Eleni et Edouard Vocoret


— About —

THE ESTATE

Edouard and his wife Eleni have Chablis running through their veins. Domaine Vocoret is a well established large estate, which when entering Chablis town from the North is impossible to miss. Edouard and Eleni wanted to start their own Domaine and in 2013 purchased 5 hectares from their Father + Grandfather. Eleni had been working for some time for Vincent Dauvissat and spent time in the early years mentoring them as they established their Domaine.

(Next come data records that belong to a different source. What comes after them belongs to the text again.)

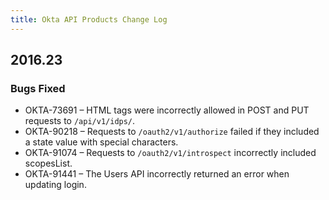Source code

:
 ```yaml
---
title: Okta API Products Change Log
---
```


## 2016.23

### Bugs Fixed

* OKTA-73691 – HTML tags were incorrectly allowed in POST and PUT requests to `/api/v1/idps/`.
* OKTA-90218 – Requests to `/oauth2/v1/authorize` failed if they included a state value with special characters.
* OKTA-91074 – Requests to `/oauth2/v1/introspect` incorrectly included scopesList.
* OKTA-91441 – The Users API incorrectly returned an error when updating login. 

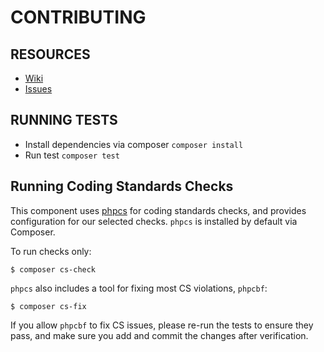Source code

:# CONTRIBUTING

## RESOURCES

- [Wiki](https://github.com/Ahmedd/zohobooks-api/wiki)
- [Issues](https://github.com/Ahmedd/zohobooks-api/issues)

## RUNNING TESTS

- Install dependencies via composer `composer install`
- Run test `composer test`


## Running Coding Standards Checks

This component uses [phpcs](https://github.com/squizlabs/PHP_CodeSniffer) for coding
standards checks, and provides configuration for our selected checks.
`phpcs` is installed by default via Composer.

To run checks only:

```console
$ composer cs-check
```

`phpcs` also includes a tool for fixing most CS violations, `phpcbf`:


```console
$ composer cs-fix
```

If you allow `phpcbf` to fix CS issues, please re-run the tests to ensure
they pass, and make sure you add and commit the changes after verification.
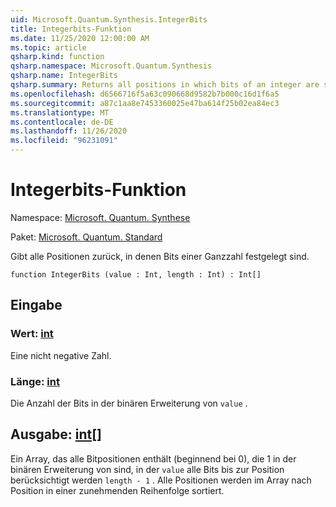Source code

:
 ```yaml
---
uid: Microsoft.Quantum.Synthesis.IntegerBits
title: Integerbits-Funktion
ms.date: 11/25/2020 12:00:00 AM
ms.topic: article
qsharp.kind: function
qsharp.namespace: Microsoft.Quantum.Synthesis
qsharp.name: IntegerBits
qsharp.summary: Returns all positions in which bits of an integer are set.
ms.openlocfilehash: d6566716f5a63c090668d9582b7b000c16d1f6a5
ms.sourcegitcommit: a87c1aa8e7453360025e47ba614f25b02ea84ec3
ms.translationtype: MT
ms.contentlocale: de-DE
ms.lasthandoff: 11/26/2020
ms.locfileid: "96231091"
---
```

# <a name="integerbits-function"></a>Integerbits-Funktion

Namespace: [Microsoft. Quantum. Synthese](xref:Microsoft.Quantum.Synthesis)

Paket: [Microsoft. Quantum. Standard](https://nuget.org/packages/Microsoft.Quantum.Standard)


Gibt alle Positionen zurück, in denen Bits einer Ganzzahl festgelegt sind.

```qsharp
function IntegerBits (value : Int, length : Int) : Int[]
```


## <a name="input"></a>Eingabe

### <a name="value--int"></a>Wert: [int](xref:microsoft.quantum.lang-ref.int)

Eine nicht negative Zahl.


### <a name="length--int"></a>Länge: [int](xref:microsoft.quantum.lang-ref.int)

Die Anzahl der Bits in der binären Erweiterung von `value` .



## <a name="output--int"></a>Ausgabe: [int](xref:microsoft.quantum.lang-ref.int)[]

Ein Array, das alle Bitpositionen enthält (beginnend bei 0), die 1 in der binären Erweiterung von sind, in der `value` alle Bits bis zur Position berücksichtigt werden `length - 1` .  Alle Positionen werden im Array nach Position in einer zunehmenden Reihenfolge sortiert.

Back in 2015 when I first visited the Domaine to review their inuargual 2014 vintage Edouard was keen to tell me after working at his father’s Domaine for some years he had earmarked the spots he wanted, particularly the ‘Le Bas de Chapelot’ Lieu Dit which sits just under Montee de Tonnerre.  Wine making is consistent across all three wines. Wines are wild fermented in tank then elevage takes place in seasoned barrels for 12 months.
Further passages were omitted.